Mir war es wichtig, dass das Cover meine Geschichte widerspiegelt, also zum einen meine Beziehung sowie Sevilla, den Ort der Handlung. Die Gestaltung wollte ich Profis überlassen und hatte mehrere Angebote. Bei dem Designer, auf den meine Wahl fiel, gefiel mir die angenehme Zusammenarbeit.

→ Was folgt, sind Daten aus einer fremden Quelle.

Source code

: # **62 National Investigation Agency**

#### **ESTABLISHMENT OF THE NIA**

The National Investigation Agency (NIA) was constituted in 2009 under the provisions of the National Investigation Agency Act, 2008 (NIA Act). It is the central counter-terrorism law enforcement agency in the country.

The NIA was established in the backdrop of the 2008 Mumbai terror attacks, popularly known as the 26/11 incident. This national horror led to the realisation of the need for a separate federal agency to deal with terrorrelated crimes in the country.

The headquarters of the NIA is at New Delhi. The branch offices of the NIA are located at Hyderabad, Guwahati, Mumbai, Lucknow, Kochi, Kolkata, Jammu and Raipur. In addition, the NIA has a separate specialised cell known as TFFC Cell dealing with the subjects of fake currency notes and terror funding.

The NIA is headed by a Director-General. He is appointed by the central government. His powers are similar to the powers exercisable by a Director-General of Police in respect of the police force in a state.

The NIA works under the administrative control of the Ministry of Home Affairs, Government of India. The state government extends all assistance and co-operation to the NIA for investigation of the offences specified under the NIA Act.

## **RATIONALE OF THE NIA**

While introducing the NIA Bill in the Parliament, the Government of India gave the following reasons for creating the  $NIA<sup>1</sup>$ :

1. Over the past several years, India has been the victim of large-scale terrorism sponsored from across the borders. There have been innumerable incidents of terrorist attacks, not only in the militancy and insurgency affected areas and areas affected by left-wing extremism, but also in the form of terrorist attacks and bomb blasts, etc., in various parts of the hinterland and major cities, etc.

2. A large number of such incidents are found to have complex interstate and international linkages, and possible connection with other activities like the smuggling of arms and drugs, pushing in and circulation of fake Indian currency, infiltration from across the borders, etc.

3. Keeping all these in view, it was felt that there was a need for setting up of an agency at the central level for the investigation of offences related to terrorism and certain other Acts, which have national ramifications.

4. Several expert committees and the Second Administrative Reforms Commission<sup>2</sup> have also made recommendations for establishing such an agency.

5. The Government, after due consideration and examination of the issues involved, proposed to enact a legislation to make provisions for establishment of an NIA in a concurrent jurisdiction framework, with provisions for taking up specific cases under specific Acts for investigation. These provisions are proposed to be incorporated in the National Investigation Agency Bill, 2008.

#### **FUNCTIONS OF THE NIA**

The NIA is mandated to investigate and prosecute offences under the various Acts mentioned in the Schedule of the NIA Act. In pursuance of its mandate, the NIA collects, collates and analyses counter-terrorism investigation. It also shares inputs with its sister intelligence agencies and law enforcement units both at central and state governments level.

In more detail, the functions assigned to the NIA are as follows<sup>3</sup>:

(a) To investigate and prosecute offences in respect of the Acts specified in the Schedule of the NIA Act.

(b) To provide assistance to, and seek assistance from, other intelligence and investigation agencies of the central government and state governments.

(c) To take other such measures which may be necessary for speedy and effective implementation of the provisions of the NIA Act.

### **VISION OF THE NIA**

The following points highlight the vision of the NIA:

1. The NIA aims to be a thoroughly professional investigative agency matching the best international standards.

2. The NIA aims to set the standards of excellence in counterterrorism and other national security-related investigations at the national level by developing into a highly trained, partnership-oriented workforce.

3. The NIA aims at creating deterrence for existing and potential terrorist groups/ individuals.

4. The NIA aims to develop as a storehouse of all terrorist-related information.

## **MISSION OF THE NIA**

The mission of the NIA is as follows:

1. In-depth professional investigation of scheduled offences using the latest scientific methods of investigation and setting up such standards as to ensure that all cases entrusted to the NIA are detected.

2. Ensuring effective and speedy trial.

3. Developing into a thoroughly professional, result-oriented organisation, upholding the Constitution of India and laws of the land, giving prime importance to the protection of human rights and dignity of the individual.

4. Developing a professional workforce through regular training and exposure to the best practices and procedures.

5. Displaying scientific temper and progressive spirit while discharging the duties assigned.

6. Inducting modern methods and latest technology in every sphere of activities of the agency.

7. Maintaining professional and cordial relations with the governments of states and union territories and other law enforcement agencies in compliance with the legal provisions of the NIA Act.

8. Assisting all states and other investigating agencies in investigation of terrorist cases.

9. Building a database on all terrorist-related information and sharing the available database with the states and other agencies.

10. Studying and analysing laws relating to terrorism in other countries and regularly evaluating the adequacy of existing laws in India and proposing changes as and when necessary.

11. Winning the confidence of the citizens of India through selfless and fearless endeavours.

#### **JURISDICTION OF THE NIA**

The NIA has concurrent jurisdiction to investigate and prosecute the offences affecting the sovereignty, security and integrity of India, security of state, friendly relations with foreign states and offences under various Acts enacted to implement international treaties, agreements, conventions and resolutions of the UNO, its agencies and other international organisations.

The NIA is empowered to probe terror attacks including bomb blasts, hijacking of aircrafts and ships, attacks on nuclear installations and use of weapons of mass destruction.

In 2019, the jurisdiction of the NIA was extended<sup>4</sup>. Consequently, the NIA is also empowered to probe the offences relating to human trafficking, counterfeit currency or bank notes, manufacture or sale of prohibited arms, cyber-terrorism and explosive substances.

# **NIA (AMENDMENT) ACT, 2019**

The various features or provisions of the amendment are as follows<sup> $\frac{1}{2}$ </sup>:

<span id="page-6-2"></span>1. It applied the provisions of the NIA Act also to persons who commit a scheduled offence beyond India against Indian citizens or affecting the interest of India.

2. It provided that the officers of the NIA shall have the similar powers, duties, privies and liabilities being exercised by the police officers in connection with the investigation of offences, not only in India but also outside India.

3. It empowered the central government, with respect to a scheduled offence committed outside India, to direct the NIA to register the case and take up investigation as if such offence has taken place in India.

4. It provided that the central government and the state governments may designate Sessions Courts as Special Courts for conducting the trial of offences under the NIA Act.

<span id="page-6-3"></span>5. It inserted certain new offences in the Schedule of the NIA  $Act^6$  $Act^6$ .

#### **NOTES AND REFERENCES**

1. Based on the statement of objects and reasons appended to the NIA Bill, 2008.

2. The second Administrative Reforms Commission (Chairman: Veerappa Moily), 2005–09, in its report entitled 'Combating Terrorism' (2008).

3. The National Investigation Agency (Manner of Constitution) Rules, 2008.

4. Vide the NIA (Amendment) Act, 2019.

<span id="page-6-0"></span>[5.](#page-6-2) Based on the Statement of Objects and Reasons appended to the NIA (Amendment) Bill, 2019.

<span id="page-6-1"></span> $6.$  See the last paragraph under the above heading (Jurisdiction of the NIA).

Ich hatte das gute Gefühl, dass er meinen Wunsch nicht nur aufgreift, sondern auch in der Bildgestaltung entsprechend umsetzt. Gleich der erste Entwurf hat mich überzeugt. Das Bild zeigt eine Straße in Sevilla, die ich auch während meiner Reise in die andalusische Hauptstadt besucht habe. Im 4. Video meiner Lesungsreihe stehe ich genau an diesem Ort.

„Jede Rückmeldung von Lesern oder Zuschauern ist ein Gewinn.“

Ob Leserstimmen, YouTube-Reichweite oder Medienpräsenz – Ihren Erfolgen liegt vermutlich eine intensive Vermarktungs- und Pressearbeit zugrunde. Wie viel Zeit investieren Sie darin und erhalten Sie Unterstützung?

Ich habe eigentlich keinen genauen Marketingplan und von daher gibt es auch keine festen Zeiten, die ich pro Tag oder Woche investiere. Ich reagiere spontan auf Pressemeldungen, Berichte und entwickle eigene Ideen und Konzepte. Ich versuche meiner eigenen Vorstellung keine Grenzen zu setzen, einfach um möglichst viele Anknüpfungspunkte zu haben, damit ich eine Chance generiere, mein Thema (Buch) in den Wahrnehmungsraum der Öffentlichkeit zu bringen. Es läuft vieles über Kontakte. Ich kooperiere jetzt mit einem Agenten aus Berlin, der seinerseits viele Kontakte in die Medienwelt hat. Mal sehen, was da noch kommt.Jeder Autor definiert Erfolg anders. Welches persönliche Ziel verfolgen Sie mit Ihrer Arbeit und Ihrem Buch?

Erfolg ist für mich persönlich keine messbare Größe, also verkaufte Bücher und eingenommene Tantiemen. Mir geht es darum, einen Beitrag zur Enttabuisierung und Entstigmatisierung zu leisten. Jede Rückmeldung von Lesern oder Zuschauern, und davon gab es viele sehr emotionale, ist ein Gewinn.Zu Ihrer weiteren Planung. Was steht bei Ihnen in den kommenden Monaten noch an, können Ihre Leser mit weiteren Büchern oder neuen Formaten rechnen?

Einiges. Da sind zunächst die Theateraufführungen in München. Dann sind wir mit unserer Serie „Komm, lieber Tod“ zu Gast auf zwei Web-Festivals in Hamburg und Berlin. Dann gibt es konkretere Planungen für eine mögliche filmische Umsetzung und mein Agent hat auch noch einiges mit mir vor. Ich bin selbst gespannt. Ein neues Buch? Das Schreiben fällt mir nicht so zu wie manch anderem, aber man sollte ja niemals nie sagen, oder?Wir danken recht herzlich für das interessante Interview!